■ Try it
Go through the material and pull out every line with the string "input" in it.

───── Data for this task ─────

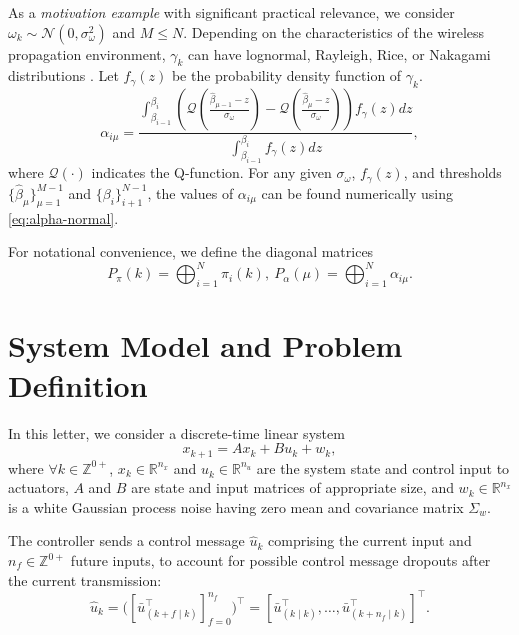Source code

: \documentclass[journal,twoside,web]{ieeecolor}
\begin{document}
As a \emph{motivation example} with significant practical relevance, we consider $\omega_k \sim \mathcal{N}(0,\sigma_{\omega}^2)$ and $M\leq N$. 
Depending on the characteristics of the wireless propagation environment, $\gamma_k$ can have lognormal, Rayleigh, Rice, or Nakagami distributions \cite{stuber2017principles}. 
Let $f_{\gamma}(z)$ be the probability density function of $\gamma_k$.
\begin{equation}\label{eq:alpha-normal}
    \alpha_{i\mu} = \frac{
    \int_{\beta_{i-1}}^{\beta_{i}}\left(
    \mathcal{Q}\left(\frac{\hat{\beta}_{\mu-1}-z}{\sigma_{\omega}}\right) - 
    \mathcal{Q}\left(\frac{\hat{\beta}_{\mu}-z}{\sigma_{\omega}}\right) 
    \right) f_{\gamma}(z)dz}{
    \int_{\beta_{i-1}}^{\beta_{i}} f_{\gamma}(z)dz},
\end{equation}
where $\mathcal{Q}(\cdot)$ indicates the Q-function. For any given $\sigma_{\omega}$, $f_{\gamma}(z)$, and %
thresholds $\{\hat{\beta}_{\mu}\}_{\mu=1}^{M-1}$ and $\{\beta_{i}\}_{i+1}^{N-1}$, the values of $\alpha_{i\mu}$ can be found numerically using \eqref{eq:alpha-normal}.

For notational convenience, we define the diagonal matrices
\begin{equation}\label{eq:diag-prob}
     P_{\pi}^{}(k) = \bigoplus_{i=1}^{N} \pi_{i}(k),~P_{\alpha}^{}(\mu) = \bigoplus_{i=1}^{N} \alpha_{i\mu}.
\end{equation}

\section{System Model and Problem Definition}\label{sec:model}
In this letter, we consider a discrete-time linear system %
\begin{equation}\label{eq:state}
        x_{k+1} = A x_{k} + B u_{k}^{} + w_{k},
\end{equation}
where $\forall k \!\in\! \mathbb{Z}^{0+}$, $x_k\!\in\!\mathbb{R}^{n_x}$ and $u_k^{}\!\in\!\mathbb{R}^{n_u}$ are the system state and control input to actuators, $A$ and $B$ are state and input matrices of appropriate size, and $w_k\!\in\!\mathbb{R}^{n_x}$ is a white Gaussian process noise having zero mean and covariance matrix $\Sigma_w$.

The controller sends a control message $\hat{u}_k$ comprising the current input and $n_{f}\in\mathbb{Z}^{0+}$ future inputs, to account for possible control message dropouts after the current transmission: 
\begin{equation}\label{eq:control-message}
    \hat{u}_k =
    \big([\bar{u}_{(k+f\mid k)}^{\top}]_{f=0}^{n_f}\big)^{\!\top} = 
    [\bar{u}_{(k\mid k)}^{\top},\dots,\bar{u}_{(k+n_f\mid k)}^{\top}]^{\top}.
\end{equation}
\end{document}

─────

■ Answer space
where $\forall k \!\in\! \mathbb{Z}^{0+}$, $x_k\!\in\!\mathbb{R}^{n_x}$ and $u_k^{}\!\in\!\mathbb{R}^{n_u}$ are the system state and control input to actuators, $A$ and $B$ are state and input matrices of appropriate size, and $w_k\!\in\!\mathbb{R}^{n_x}$ is a white Gaussian process noise having zero mean and covariance matrix $\Sigma_w$.
The controller sends a control message $\hat{u}_k$ comprising the current input and $n_{f}\in\mathbb{Z}^{0+}$ future inputs, to account for possible control message dropouts after the current transmission: 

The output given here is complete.